The worst teacher I ever had actually did me a big favor.
I was always a bookworm and in high school I was put in the honor's English program. My sophomore year, however, I got a teacher who genuinely had it in for me. I could give numerous examples of how badly she treated me, but one will suffice. We had a multiple choice test one day, and when I got it back, I discovered that several of my correct answers had been marked wrong. I compared notes with a classmate who had received 100%. Sure enough, we had the same answers.
Being naive enough to think it was an honest mistake, we approached the teacher to get my grade corrected. However, the teacher refused to change the grade. When asked why the same answers were marked as right on my classmate's test and wrong on mine, she replied, "I changed my mind about which answers were correct."
It quickly became obvious that no matter what I did, I would not get good grades in her class, an issue which was compounded by the fact that she taught most of the honors classes. I was left with two equally lousy option.
1) Stay in the honors program and resign myself to getting bad grades.
2) Return to the easier classes and be bored stiff (plus it wouldn't look very good on a college application that I had quit the honors track halfway through).

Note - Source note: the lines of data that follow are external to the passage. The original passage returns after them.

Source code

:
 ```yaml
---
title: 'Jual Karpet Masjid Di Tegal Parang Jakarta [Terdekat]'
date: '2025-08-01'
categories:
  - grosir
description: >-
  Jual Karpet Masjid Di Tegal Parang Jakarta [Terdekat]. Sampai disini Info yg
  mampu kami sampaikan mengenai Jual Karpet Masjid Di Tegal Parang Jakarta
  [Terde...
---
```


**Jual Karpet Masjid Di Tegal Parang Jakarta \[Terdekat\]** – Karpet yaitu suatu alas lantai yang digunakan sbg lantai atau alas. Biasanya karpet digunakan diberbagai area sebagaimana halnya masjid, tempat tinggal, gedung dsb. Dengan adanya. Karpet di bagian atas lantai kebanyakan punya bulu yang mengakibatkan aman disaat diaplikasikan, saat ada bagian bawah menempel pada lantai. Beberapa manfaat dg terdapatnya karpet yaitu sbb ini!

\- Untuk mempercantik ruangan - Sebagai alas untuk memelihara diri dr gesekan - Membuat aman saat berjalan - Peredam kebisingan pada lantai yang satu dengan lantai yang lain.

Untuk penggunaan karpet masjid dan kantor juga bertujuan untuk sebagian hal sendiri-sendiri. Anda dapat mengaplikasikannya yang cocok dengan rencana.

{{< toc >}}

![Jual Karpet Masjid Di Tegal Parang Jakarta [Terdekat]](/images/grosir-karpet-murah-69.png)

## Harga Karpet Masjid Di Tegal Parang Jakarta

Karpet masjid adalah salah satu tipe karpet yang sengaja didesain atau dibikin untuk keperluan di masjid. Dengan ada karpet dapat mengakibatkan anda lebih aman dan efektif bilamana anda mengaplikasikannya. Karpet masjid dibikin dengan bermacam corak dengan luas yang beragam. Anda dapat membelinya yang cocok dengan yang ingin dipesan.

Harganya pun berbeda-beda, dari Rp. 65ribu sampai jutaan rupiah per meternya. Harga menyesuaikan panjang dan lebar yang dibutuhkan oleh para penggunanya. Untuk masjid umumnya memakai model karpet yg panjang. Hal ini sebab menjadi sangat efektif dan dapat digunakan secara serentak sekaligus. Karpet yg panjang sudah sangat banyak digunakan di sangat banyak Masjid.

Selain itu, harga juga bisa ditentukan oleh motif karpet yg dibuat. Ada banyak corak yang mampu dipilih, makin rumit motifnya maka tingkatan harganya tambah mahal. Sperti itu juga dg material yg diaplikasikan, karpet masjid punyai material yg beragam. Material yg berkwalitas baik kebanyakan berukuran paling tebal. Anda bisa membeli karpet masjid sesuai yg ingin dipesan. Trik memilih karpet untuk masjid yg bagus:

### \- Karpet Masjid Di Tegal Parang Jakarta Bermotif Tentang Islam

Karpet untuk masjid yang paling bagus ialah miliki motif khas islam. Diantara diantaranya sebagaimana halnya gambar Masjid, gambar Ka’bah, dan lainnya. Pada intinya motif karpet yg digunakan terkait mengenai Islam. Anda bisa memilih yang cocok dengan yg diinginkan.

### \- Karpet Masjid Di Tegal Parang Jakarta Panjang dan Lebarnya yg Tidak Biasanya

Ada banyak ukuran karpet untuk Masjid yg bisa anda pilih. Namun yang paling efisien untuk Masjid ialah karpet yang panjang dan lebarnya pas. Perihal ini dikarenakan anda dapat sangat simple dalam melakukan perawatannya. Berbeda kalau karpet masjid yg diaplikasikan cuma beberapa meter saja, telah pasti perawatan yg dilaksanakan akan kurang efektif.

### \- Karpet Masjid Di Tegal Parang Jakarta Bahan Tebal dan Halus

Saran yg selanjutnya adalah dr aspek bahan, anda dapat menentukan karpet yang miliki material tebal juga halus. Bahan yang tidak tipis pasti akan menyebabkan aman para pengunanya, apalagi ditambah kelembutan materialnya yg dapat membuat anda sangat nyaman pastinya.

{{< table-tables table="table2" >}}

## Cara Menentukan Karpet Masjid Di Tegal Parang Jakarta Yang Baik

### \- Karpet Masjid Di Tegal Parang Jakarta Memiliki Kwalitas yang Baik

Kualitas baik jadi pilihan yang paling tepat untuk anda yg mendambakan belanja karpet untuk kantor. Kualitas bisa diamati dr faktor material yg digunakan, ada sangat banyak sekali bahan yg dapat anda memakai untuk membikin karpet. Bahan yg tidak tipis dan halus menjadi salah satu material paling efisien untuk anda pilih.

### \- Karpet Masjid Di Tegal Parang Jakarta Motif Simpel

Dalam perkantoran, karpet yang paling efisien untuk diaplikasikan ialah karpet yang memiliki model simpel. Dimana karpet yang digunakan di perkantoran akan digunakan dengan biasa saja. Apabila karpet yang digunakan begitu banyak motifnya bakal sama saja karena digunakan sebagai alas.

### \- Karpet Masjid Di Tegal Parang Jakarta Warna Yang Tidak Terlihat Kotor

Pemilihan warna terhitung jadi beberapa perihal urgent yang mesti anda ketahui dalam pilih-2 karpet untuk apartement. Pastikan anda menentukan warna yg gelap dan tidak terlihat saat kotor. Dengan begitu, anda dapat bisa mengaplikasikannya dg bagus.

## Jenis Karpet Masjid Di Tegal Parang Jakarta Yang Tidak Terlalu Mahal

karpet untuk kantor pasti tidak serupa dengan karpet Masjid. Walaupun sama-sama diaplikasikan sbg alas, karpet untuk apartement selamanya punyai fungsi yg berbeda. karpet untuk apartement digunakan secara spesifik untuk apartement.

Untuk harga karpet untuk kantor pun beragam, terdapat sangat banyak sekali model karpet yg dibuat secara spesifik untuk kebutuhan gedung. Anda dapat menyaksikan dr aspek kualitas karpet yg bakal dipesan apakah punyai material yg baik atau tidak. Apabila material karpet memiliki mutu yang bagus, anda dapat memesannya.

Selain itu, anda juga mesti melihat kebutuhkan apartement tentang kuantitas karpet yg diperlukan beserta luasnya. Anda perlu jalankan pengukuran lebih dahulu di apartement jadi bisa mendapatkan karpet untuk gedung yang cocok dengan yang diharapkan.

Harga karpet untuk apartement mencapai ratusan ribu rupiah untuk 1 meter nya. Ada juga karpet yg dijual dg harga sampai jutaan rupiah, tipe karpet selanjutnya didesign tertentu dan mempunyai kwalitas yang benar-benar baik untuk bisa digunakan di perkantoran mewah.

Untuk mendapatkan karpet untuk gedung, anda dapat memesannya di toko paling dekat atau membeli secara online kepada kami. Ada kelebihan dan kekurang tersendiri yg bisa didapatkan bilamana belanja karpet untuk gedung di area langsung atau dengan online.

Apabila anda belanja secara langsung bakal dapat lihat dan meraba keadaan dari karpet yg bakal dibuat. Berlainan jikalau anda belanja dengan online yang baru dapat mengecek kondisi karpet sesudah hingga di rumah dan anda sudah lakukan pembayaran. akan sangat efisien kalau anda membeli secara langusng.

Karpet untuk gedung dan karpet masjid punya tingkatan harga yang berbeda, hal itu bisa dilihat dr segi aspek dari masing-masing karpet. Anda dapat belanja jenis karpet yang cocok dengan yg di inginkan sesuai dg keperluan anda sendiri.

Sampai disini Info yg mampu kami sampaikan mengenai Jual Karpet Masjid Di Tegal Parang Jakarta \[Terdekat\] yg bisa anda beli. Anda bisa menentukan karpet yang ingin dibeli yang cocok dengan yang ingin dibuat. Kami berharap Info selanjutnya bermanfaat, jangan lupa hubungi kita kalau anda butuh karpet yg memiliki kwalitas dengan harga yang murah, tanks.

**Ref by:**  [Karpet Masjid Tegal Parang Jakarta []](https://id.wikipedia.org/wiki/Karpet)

My mother knew about the issue, but she didn't realize just how serious it was until she got a phone call from the mother of one of my classmates. This particular classmate and I had never liked each other. The girl I considered my enemy went home in tears because I was being treated so badly.
Her mother had an interesting idea. Why not have me take the placement test at the community college down the road? I could take English classes there and, through the magic of dual credit, they would count toward my high school English requirements.
That's the story of how I became the only student in English 101 who was too young to drive. By the time I graduated high school, I had already completed 5 college-level English classes with a 4.0 GPA (and since I was enrolled, I went ahead and took some other classes too).
Not only did I get the satisfaction of going over the horrible teacher's head and excelling, the English faculty at the college was awesome. After high school I went to a college out of state, so if I hadn't had that terrible teacher, I never would have gotten to study under the terrific ones.